If a line in the entries contains the string "static", include that line in your answer.
*** Opening Entries provided ***
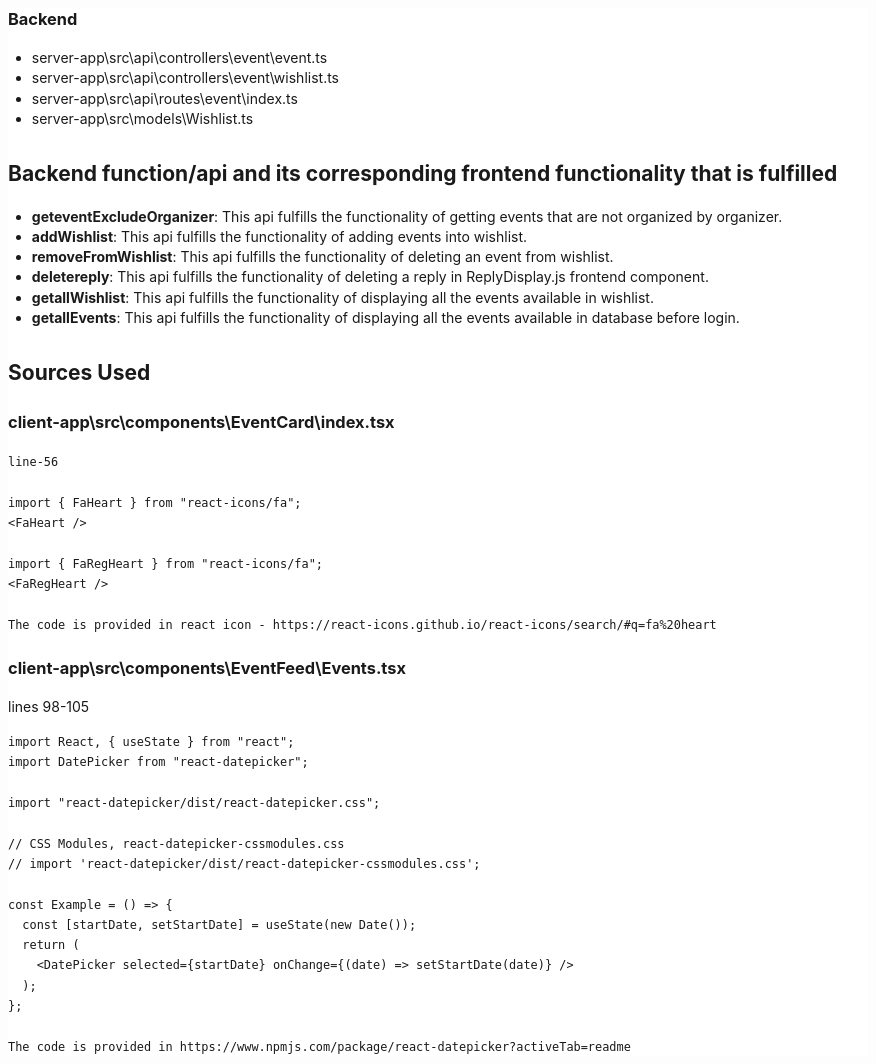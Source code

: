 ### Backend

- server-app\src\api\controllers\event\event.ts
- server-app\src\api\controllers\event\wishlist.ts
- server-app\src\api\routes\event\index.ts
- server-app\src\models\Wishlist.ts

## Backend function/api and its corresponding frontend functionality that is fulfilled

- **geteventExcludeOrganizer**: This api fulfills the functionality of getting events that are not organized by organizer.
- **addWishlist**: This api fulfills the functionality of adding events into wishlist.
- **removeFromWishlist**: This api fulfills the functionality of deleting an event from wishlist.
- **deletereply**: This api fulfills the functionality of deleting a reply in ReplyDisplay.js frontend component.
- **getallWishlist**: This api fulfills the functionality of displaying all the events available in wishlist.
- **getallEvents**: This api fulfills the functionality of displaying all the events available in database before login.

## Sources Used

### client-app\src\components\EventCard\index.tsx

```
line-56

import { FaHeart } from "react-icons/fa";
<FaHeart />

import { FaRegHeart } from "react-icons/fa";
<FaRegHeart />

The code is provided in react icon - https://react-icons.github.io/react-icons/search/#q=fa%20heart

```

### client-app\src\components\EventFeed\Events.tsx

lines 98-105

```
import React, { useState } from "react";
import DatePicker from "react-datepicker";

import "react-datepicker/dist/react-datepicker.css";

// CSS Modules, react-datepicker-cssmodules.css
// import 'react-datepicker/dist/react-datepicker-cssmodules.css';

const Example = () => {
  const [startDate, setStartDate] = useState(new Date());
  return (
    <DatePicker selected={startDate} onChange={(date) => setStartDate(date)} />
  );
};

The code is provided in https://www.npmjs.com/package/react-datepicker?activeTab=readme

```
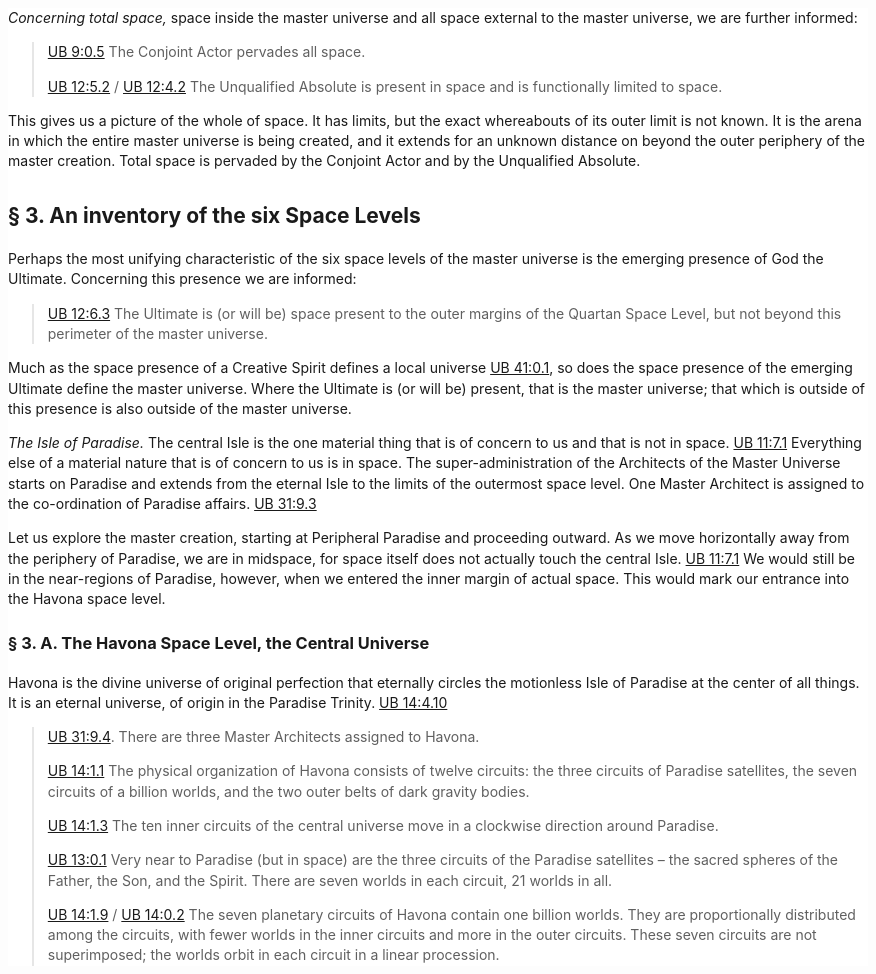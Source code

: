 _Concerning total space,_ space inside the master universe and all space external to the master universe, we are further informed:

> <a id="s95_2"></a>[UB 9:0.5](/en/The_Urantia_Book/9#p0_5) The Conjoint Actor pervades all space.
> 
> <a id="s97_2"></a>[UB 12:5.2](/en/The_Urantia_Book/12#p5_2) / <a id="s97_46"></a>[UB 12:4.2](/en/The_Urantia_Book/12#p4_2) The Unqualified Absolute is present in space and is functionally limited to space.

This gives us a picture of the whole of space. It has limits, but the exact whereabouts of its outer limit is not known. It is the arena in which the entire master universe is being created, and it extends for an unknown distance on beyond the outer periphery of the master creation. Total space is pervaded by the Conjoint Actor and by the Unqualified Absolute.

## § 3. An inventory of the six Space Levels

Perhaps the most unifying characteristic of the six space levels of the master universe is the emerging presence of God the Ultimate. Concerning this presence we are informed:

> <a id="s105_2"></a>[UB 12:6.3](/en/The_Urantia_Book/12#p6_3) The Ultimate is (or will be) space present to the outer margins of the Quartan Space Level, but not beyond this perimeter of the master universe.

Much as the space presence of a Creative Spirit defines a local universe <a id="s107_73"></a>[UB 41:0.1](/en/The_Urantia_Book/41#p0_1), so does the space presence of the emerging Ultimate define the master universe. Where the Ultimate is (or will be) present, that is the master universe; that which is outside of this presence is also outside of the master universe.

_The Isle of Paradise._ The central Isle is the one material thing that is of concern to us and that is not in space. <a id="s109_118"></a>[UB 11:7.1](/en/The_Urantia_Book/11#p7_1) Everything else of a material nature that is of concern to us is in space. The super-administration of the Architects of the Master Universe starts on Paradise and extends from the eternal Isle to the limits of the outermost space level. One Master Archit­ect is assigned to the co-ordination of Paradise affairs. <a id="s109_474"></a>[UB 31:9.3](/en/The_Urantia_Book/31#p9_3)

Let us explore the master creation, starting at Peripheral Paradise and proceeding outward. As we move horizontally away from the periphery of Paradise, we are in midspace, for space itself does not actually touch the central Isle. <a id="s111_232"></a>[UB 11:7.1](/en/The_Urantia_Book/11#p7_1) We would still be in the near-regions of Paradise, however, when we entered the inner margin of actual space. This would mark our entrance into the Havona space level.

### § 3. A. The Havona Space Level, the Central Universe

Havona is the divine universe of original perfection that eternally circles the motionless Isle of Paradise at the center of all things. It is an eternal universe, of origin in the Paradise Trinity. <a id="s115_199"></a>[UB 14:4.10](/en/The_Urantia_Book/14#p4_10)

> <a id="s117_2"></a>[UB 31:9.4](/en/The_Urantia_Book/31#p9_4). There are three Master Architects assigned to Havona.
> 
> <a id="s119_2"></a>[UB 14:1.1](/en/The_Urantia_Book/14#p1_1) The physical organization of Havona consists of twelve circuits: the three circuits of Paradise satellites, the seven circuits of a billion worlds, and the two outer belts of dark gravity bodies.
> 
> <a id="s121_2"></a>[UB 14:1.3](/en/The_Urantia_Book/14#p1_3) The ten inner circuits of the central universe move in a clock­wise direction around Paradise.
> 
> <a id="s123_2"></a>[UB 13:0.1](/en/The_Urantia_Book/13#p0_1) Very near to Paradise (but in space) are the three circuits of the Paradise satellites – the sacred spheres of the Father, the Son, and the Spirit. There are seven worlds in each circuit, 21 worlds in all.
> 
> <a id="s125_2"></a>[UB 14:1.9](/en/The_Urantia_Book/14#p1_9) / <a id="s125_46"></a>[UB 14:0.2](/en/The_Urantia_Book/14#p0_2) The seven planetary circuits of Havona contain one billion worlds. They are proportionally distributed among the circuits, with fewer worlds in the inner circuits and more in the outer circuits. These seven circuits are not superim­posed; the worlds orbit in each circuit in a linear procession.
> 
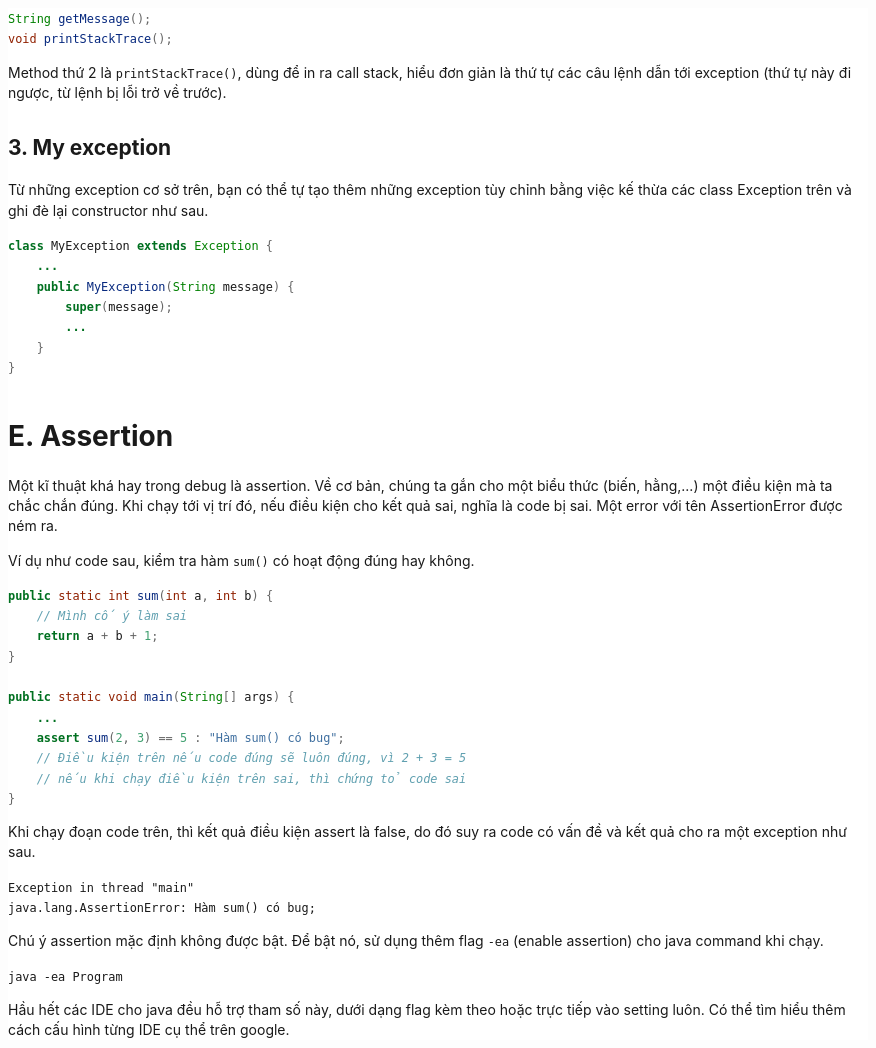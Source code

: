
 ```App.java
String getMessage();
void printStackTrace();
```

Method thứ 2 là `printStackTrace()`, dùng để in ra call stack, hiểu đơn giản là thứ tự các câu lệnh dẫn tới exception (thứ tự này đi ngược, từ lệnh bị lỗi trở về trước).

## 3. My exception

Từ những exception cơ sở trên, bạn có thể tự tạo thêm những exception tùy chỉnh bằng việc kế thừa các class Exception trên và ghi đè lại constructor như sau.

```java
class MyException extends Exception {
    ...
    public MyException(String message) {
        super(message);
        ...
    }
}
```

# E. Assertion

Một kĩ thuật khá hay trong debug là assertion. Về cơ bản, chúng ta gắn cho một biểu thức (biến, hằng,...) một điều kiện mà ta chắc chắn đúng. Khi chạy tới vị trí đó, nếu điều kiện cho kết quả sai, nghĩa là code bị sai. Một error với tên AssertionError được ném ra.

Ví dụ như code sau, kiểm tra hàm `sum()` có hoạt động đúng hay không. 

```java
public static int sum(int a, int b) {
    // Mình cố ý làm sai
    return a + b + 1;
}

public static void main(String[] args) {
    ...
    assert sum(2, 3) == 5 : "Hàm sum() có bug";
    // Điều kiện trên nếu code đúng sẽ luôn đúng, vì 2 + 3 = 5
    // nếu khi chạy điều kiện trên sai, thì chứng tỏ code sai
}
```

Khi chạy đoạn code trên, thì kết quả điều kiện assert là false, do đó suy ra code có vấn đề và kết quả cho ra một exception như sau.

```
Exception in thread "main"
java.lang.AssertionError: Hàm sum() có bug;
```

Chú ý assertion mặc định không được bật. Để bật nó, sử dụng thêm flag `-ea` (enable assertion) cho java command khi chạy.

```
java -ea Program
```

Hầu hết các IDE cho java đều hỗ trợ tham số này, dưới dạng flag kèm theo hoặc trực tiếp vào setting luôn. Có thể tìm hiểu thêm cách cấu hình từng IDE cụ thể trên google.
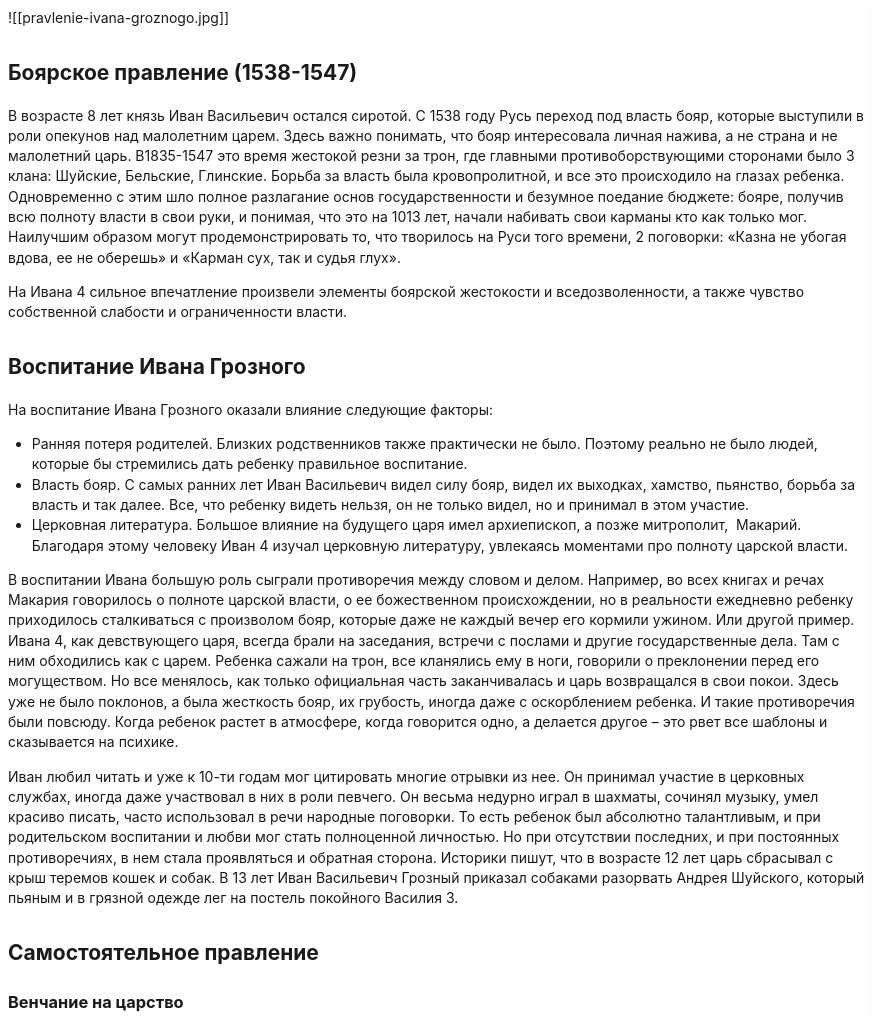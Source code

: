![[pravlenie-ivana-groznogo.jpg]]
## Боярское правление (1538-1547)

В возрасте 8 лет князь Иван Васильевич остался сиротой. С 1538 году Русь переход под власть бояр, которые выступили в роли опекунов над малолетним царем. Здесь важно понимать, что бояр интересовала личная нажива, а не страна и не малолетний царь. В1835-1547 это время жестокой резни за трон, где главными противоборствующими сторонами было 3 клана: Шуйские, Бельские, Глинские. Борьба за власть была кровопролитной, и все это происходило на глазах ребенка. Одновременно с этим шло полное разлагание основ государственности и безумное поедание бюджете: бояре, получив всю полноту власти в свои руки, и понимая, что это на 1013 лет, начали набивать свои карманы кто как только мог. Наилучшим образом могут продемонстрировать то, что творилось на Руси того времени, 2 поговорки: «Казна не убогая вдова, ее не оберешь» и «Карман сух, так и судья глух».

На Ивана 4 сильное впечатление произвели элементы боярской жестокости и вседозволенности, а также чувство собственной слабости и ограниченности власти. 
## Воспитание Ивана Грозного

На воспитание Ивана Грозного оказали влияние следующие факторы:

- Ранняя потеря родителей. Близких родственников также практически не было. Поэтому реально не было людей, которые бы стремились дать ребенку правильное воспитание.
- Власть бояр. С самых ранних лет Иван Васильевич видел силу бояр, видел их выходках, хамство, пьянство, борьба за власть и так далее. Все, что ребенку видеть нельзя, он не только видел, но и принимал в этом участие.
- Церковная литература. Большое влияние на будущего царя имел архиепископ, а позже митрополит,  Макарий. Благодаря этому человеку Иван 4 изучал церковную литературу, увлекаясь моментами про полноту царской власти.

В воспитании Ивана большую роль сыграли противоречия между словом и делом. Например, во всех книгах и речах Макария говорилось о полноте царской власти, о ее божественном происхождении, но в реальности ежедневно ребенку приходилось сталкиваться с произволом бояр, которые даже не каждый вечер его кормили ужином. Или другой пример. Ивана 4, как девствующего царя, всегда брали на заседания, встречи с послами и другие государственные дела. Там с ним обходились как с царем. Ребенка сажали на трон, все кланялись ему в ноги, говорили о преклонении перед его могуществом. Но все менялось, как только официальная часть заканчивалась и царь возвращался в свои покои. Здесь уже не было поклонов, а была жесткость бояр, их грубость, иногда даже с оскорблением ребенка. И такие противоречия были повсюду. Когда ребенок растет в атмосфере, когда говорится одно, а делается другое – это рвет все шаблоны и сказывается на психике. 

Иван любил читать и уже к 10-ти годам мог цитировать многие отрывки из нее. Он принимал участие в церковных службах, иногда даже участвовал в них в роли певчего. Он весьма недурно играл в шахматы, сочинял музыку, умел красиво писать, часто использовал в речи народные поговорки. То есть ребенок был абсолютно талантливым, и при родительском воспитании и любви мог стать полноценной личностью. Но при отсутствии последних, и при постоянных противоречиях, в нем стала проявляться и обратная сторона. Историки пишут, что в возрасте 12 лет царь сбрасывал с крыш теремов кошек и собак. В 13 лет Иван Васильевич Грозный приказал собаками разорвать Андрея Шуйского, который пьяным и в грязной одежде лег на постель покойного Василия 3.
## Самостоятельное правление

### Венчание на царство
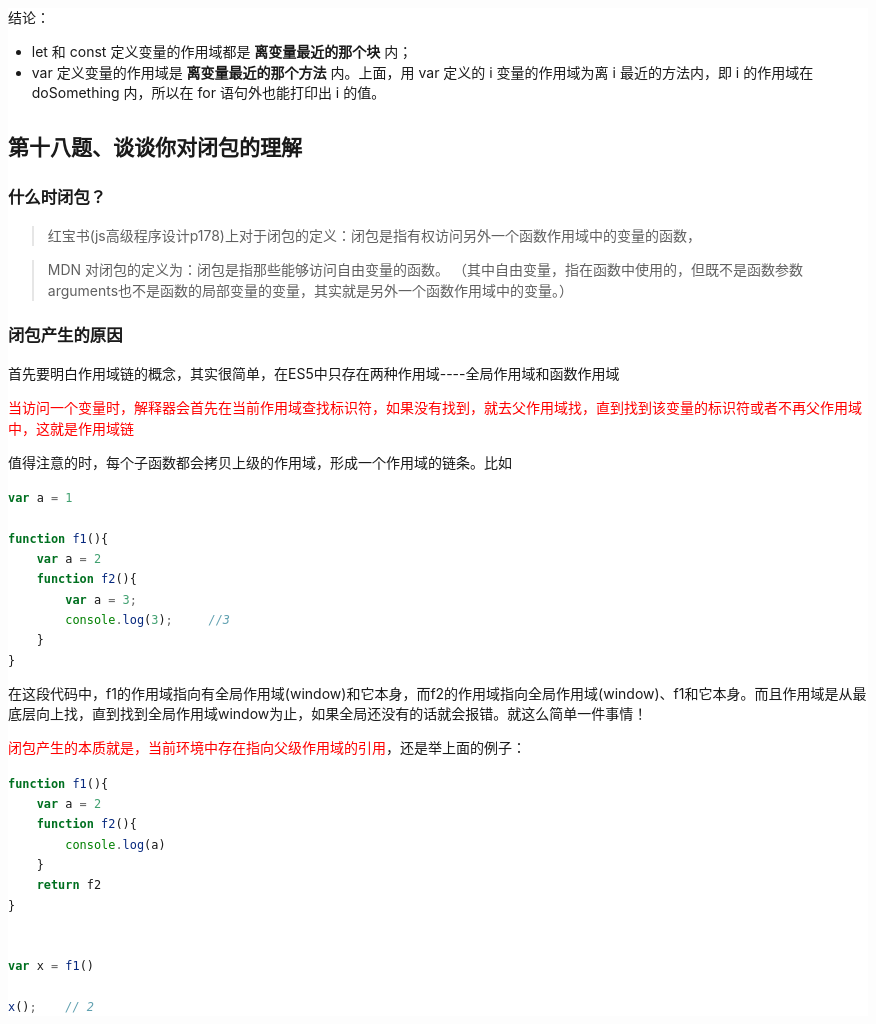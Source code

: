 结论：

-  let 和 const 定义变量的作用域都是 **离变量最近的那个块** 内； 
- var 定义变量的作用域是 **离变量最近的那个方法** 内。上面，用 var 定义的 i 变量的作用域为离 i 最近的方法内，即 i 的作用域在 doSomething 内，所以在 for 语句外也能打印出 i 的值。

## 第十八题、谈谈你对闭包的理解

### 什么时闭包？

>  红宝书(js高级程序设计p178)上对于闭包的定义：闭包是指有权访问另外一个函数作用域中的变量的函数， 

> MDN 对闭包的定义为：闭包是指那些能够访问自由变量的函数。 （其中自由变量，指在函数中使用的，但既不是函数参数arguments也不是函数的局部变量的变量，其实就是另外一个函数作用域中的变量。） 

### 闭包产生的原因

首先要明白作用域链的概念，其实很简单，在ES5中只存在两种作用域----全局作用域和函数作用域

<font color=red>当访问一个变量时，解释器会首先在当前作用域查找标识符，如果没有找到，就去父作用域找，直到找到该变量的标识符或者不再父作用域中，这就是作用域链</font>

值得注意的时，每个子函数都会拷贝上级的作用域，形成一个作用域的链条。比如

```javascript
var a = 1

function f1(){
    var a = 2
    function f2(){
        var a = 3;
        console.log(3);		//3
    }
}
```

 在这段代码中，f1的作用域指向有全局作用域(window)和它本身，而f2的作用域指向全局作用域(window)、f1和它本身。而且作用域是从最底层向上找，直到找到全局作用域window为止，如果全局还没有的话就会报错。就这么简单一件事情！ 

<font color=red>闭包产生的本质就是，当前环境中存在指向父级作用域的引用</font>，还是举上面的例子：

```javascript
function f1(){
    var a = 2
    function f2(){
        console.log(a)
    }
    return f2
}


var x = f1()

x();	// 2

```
*** Closing Entries provided ***
Answer to the problem |
public static int sum(int a, int b) {
public static void main(String[] args) {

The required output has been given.